Use the cheap stuff to get dialed in then verify with what your going to hunt with is the way to go.

 Al


----------



## JeepHammer (May 12, 2015)

The guys around here were looking for ammo this weekend, finally showed up at my house,
Said hey had been everywhere in town, Wally World, farm stores,
All .223 sold out, and basic yellow box Remington was posted at jus under $20 for 20 rounds, had there been any...
Looks like the 7th annual "Obama is coming for your guns!" Rush is underway.


----------



## Darren (May 10, 2002)

How much hunting ammo (.22-250, .243, .270, .308, and .30-06. are you seeing? I got rid of the poodle shooter rounds long ago. I'd rather buy hunting calibers for distance and 12 gauge for up close show and tell.


----------



## light rain (Jan 14, 2013)

Poodle shooter rounds. What does that mean? :hohum:

Also, did they get the low life that knocked that poor elderly woman down in her own house in Green Co. a couple of weeks ago? I hope she is locking her door and keeping a dissuader close at hand now... Saw a news blurb about the incident on Channel 3000.


----------



## joejeep92 (Oct 11, 2010)

Poodle shooter round usually refers to 223, 22-250, usual varmint calibers. I always sight in with what I intend to shoot all the time. Not much of an experimenter, find something that shoots well in that gun then stick with it so I know exactly what it will do.


----------



## Earthworm77 (Jan 18, 2016)

alleyyooper said:


> Use the cheap stuff to get dialed in then verify with what your going to hunt with is the way to go.
> 
> Al



I would never sight in a scope equipped weapon with target ammo because of the potentially different POI between both target and business ammo.

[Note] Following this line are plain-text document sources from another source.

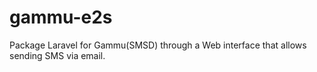 # gammu-e2s
Package Laravel for Gammu(SMSD) through a Web interface that allows sending SMS via email.
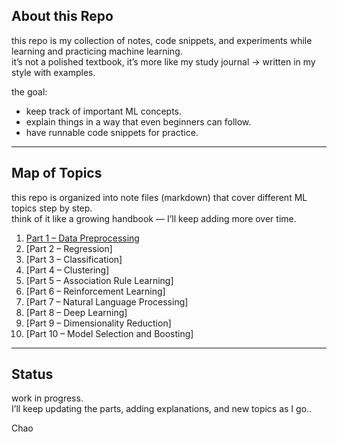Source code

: ## About this Repo  

this repo is my collection of notes, code snippets, and experiments while learning and practicing machine learning.  
it’s not a polished textbook, it’s more like my study journal → written in my style with examples.  

the goal:  
- keep track of important ML concepts.  
- explain things in a way that even beginners can follow.  
- have runnable code snippets for practice.  

---

## Map of Topics  

this repo is organized into note files (markdown) that cover different ML topics step by step.  
think of it like a growing handbook — I’ll keep adding more over time.  

1. [Part 1 – Data Preprocessing](01_data_preprocessing.md)
2. [Part 2 – Regression] 
3. [Part 3 – Classification]
4. [Part 4 – Clustering]
5. [Part 5 – Association Rule Learning] 
6. [Part 6 – Reinforcement Learning]
7. [Part 7 – Natural Language Processing]  
8. [Part 8 – Deep Learning]  
9. [Part 9 – Dimensionality Reduction] 
10. [Part 10 – Model Selection and Boosting] 

---

## Status  

work in progress.  
I’ll keep updating the parts, adding explanations, and new topics as I go..
 
 Chao
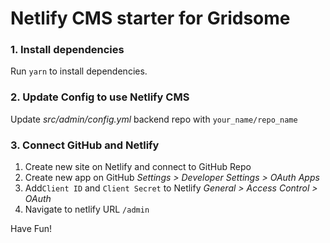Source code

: # Netlify CMS starter for Gridsome

### 1. Install dependencies

Run `yarn` to install dependencies.

### 2. Update Config to use Netlify CMS

Update _src/admin/config.yml_ backend repo with `your_name/repo_name`

### 3. Connect GitHub and Netlify

1. Create new site on Netlify and connect to GitHub Repo
2. Create new app on GitHub _Settings > Developer Settings > OAuth Apps_
3. Add`Client ID` and `Client Secret` to Netlify _General > Access Control > OAuth_
4. Navigate to netlify URL `/admin`


Have Fun!
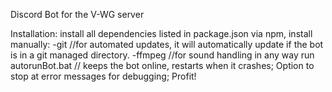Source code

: Discord Bot for the V-WG server

Installation:
  install all dependencies listed in package.json via npm, 
  install manually:
    -git //for automated updates, it will automatically update if the bot is in a git managed directory.
    -ffmpeg //for sound handling in any way
  run autorunBot.bat // keeps the bot online, restarts when it crashes; Option to stop at error messages for debugging;
  Profit!
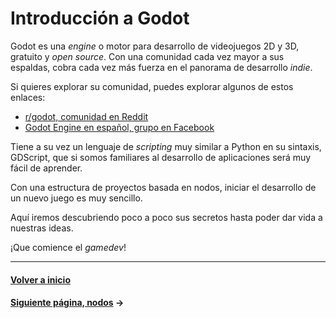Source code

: # Introducción a Godot

Godot es una _engine_ o motor para desarrollo de videojuegos 2D y 3D, gratuito y _open source_. Con una comunidad cada vez mayor a sus espaldas, cobra cada vez más fuerza en el panorama de desarrollo _indie_.

Si quieres explorar su comunidad, puedes explorar algunos de estos enlaces:

* [r/godot, comunidad en Reddit]()
* [Godot Engine en español, grupo en Facebook](https://www.facebook.com/groups/771679136238312/)

Tiene a su vez un lenguaje de _scripting_ muy similar a Python en su sintaxis, GDScript, que si somos familiares al desarrollo de aplicaciones será muy fácil de aprender.

Con una estructura de proyectos basada en nodos, iniciar el desarrollo de un nuevo juego es muy sencillo.

Aquí iremos descubriendo poco a poco sus secretos hasta poder dar vida a nuestras ideas.

¡Que comience el _gamedev_!

---
#### [Volver a inicio](../README.md)
#### [Siguiente página, nodos](nodos.md) →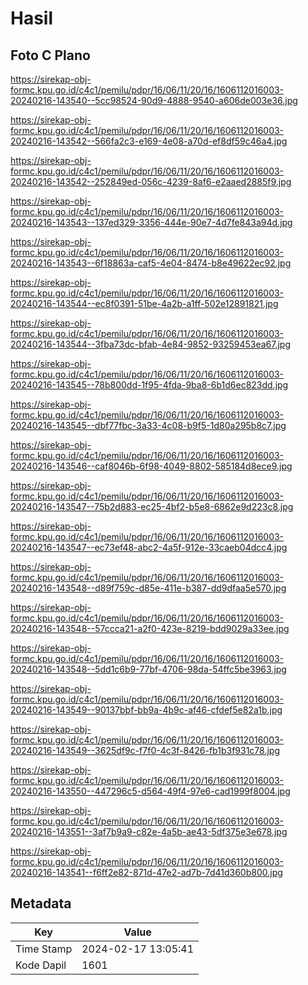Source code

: # Hasil

## Foto C Plano

https://sirekap-obj-formc.kpu.go.id/c4c1/pemilu/pdpr/16/06/11/20/16/1606112016003-20240216-143540--5cc98524-90d9-4888-9540-a606de003e36.jpg

https://sirekap-obj-formc.kpu.go.id/c4c1/pemilu/pdpr/16/06/11/20/16/1606112016003-20240216-143542--566fa2c3-e169-4e08-a70d-ef8df59c46a4.jpg

https://sirekap-obj-formc.kpu.go.id/c4c1/pemilu/pdpr/16/06/11/20/16/1606112016003-20240216-143542--252849ed-056c-4239-8af6-e2aaed2885f9.jpg

https://sirekap-obj-formc.kpu.go.id/c4c1/pemilu/pdpr/16/06/11/20/16/1606112016003-20240216-143543--137ed329-3356-444e-90e7-4d7fe843a94d.jpg

https://sirekap-obj-formc.kpu.go.id/c4c1/pemilu/pdpr/16/06/11/20/16/1606112016003-20240216-143543--6f18863a-caf5-4e04-8474-b8e49622ec92.jpg

https://sirekap-obj-formc.kpu.go.id/c4c1/pemilu/pdpr/16/06/11/20/16/1606112016003-20240216-143544--ec8f0391-51be-4a2b-a1ff-502e12891821.jpg

https://sirekap-obj-formc.kpu.go.id/c4c1/pemilu/pdpr/16/06/11/20/16/1606112016003-20240216-143544--3fba73dc-bfab-4e84-9852-93259453ea67.jpg

https://sirekap-obj-formc.kpu.go.id/c4c1/pemilu/pdpr/16/06/11/20/16/1606112016003-20240216-143545--78b800dd-1f95-4fda-9ba8-6b1d6ec823dd.jpg

https://sirekap-obj-formc.kpu.go.id/c4c1/pemilu/pdpr/16/06/11/20/16/1606112016003-20240216-143545--dbf77fbc-3a33-4c08-b9f5-1d80a295b8c7.jpg

https://sirekap-obj-formc.kpu.go.id/c4c1/pemilu/pdpr/16/06/11/20/16/1606112016003-20240216-143546--caf8046b-6f98-4049-8802-585184d8ece9.jpg

https://sirekap-obj-formc.kpu.go.id/c4c1/pemilu/pdpr/16/06/11/20/16/1606112016003-20240216-143547--75b2d883-ec25-4bf2-b5e8-6862e9d223c8.jpg

https://sirekap-obj-formc.kpu.go.id/c4c1/pemilu/pdpr/16/06/11/20/16/1606112016003-20240216-143547--ec73ef48-abc2-4a5f-912e-33caeb04dcc4.jpg

https://sirekap-obj-formc.kpu.go.id/c4c1/pemilu/pdpr/16/06/11/20/16/1606112016003-20240216-143548--d89f759c-d85e-411e-b387-dd9dfaa5e570.jpg

https://sirekap-obj-formc.kpu.go.id/c4c1/pemilu/pdpr/16/06/11/20/16/1606112016003-20240216-143548--57ccca21-a2f0-423e-8219-bdd9029a33ee.jpg

https://sirekap-obj-formc.kpu.go.id/c4c1/pemilu/pdpr/16/06/11/20/16/1606112016003-20240216-143548--5dd1c6b9-77bf-4706-98da-54ffc5be3963.jpg

https://sirekap-obj-formc.kpu.go.id/c4c1/pemilu/pdpr/16/06/11/20/16/1606112016003-20240216-143549--90137bbf-bb9a-4b9c-af46-cfdef5e82a1b.jpg

https://sirekap-obj-formc.kpu.go.id/c4c1/pemilu/pdpr/16/06/11/20/16/1606112016003-20240216-143549--3625df9c-f7f0-4c3f-8426-fb1b3f931c78.jpg

https://sirekap-obj-formc.kpu.go.id/c4c1/pemilu/pdpr/16/06/11/20/16/1606112016003-20240216-143550--447296c5-d564-49f4-97e6-cad1999f8004.jpg

https://sirekap-obj-formc.kpu.go.id/c4c1/pemilu/pdpr/16/06/11/20/16/1606112016003-20240216-143551--3af7b9a9-c82e-4a5b-ae43-5df375e3e678.jpg

https://sirekap-obj-formc.kpu.go.id/c4c1/pemilu/pdpr/16/06/11/20/16/1606112016003-20240216-143541--f6ff2e82-871d-47e2-ad7b-7d41d360b800.jpg


## Metadata

| Key        | Value               |
| ---------- | ------------------- |
| Time Stamp | 2024-02-17 13:05:41 |
| Kode Dapil | 1601                |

Why do twice what you can do correctly once? I'll share that I am a retired tactical officer from a major a Dept. I guess we looked at it very differently. But then again I was using dept. paid for ammo, so I didn't care all that much.


----------



## GREENCOUNTYPETE (Jul 25, 2006)

Earthworm77 said:


> I would never sight in a scope equipped weapon with target ammo because of the potentially different POI between both target and business ammo.
> 
> Why do twice what you can do correctly once? I'll share that I am a retired tactical officer from a major a Dept. I guess we looked at it very differently. But then again I was using dept. paid for ammo, so I didn't care all that much.



cause when your not using tax payer paid for ammo it's worth it the point of impact vs point of aim at 25 yards or 50 yards is not that much between brands of ammo so why not use the 6.99 a box of 20 PPU rounds to get close then break out the 19.99 a box rounds to fine tune when your close. 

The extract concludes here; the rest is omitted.